Dall'Oriente immagini limpide ma lontane

Il cinema ha il grande potere di creare un punto di vista diverso rispetto alla realta' delle cose. Ecco quindi l'occasione di vedere l'impossibile entrando nella traiettoria del sudore sulla fronte di Brad Pitt in "Fight Club", o nella camminata delle cimici sul cuoio capelluto ne "La citta' dei bambini perduti". In altri casi, pero', dall'infinitamente piccolo si passa all'infinitamente grande e il cinema permette di vedere due personaggi in lontananza, persi nel paesaggio, e di sentire distintamente cosa dicono, come nella passeggiata autunnale per Central Park tra Woody Allen e Juliette Lewis in "Mariti e mogli".
Sono entrambi estremi di un mezzo espressivo che riesce, abbinando la fantasia e la tecnica, la' dove i rigidi limiti imposti dalla realta' e dalle sue regole fisiche, falliscono. 
Ecco quindi l'orientale "Yi Yi", premio alla regia al Festival di Cannes del 2000, che si inserisce in questa prospettiva attraverso la rappresentazione della ciclita' della vita, con le sue stagioni e i suoi amori e disamori, da un punto di vista spesso distante che consente, non senza una certa fatica, di arrivare all'interno di sentimenti ed amozioni.

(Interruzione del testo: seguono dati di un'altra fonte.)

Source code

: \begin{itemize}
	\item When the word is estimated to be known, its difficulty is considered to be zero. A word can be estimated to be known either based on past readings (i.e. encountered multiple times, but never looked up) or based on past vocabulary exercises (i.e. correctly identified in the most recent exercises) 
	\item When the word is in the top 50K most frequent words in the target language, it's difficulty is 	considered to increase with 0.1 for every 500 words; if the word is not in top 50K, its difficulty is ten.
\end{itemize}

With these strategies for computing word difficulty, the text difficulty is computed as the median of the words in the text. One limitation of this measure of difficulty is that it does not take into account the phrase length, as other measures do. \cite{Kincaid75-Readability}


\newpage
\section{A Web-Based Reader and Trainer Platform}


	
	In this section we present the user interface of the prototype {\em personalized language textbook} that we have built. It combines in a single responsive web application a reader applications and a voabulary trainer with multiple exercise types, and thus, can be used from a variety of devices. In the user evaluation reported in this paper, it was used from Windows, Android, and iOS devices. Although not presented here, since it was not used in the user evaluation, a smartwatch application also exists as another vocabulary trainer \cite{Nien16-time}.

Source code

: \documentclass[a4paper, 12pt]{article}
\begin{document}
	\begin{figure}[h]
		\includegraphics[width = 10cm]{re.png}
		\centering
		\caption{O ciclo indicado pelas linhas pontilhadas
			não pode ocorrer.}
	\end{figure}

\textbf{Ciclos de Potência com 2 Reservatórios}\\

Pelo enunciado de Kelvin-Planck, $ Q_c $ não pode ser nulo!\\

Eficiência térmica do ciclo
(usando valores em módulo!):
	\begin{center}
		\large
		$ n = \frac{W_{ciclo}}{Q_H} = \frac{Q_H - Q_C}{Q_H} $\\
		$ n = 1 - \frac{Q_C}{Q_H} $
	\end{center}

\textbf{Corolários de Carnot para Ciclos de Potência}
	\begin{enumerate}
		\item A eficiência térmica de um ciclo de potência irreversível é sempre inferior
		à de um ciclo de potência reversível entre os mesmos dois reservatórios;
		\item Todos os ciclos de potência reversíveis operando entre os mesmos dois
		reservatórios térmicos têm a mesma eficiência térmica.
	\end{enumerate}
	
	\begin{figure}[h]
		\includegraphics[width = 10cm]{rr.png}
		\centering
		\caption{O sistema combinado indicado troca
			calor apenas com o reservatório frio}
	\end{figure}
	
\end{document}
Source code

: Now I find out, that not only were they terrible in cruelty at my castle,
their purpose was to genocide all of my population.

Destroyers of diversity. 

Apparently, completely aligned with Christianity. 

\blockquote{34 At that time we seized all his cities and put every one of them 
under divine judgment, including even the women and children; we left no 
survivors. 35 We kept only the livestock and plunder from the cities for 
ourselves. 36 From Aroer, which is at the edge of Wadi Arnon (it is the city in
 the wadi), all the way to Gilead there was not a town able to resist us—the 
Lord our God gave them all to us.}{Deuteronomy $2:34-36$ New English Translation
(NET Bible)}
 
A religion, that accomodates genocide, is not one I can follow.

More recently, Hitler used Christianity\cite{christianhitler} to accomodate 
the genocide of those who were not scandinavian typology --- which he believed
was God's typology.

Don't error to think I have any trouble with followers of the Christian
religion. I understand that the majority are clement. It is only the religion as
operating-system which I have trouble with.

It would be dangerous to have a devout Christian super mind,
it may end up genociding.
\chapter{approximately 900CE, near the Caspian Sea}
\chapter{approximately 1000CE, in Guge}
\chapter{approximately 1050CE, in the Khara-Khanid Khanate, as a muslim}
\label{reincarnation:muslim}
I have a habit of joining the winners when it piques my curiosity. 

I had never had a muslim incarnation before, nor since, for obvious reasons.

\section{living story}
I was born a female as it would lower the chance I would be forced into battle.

La storia si apre con un matrimonio e si chiude con un funerale. In mezzo la quotidianita' di un nucleo familiare di TaiPei. La narrazione procede suguendo un ritmo molto "orientale", almeno nell'accezione occidentale del termine. Gli eventi, infatti, anche forti, si succedono in modo pacato e senza clamori, attraverso una messa in scena tanto semplice quanto attenta ai dettagli. Alla freddezza esteriore corrispondono moti interiori potenti, che il piu' delle volte restano inespressi. E la regia rispetta appieno questa interiorita' soffocata, costruendo con grande cura intere sequenze dove i protagonisti diventano parte di un contesto che visivamente prende il sopravvento. Ecco quindi un'intensa confessione d'amore lasciata in sottofondo a una stanza in penombra, dove in primo piano c'e' un letto mentre i protagonisti, di cui si intravedono solo le sagome, parlano sullo sfondo. 
Se la scelta risulta stilisticamente interessante, anche per la sua poetica forza espressiva, arriva pero' al cuore dello spettatore con il filtro della razionalita' e le tre ore di proiezione, pur lievi, hanno piu' di un inceppo nell'attenzione con cui si seguono gli eventi.
La sensazione e' di entrare all'interno di un nucleo familiare con cui si entra in confidenza, ma alle cui vicissitudini si partecipa mantenendo comunque una certa distanza. Come se tra lo spettatore e lo schermo ci fosse un vetro sottile in grado di trasmettere immagini limpide trattenendone pero' l'emozione.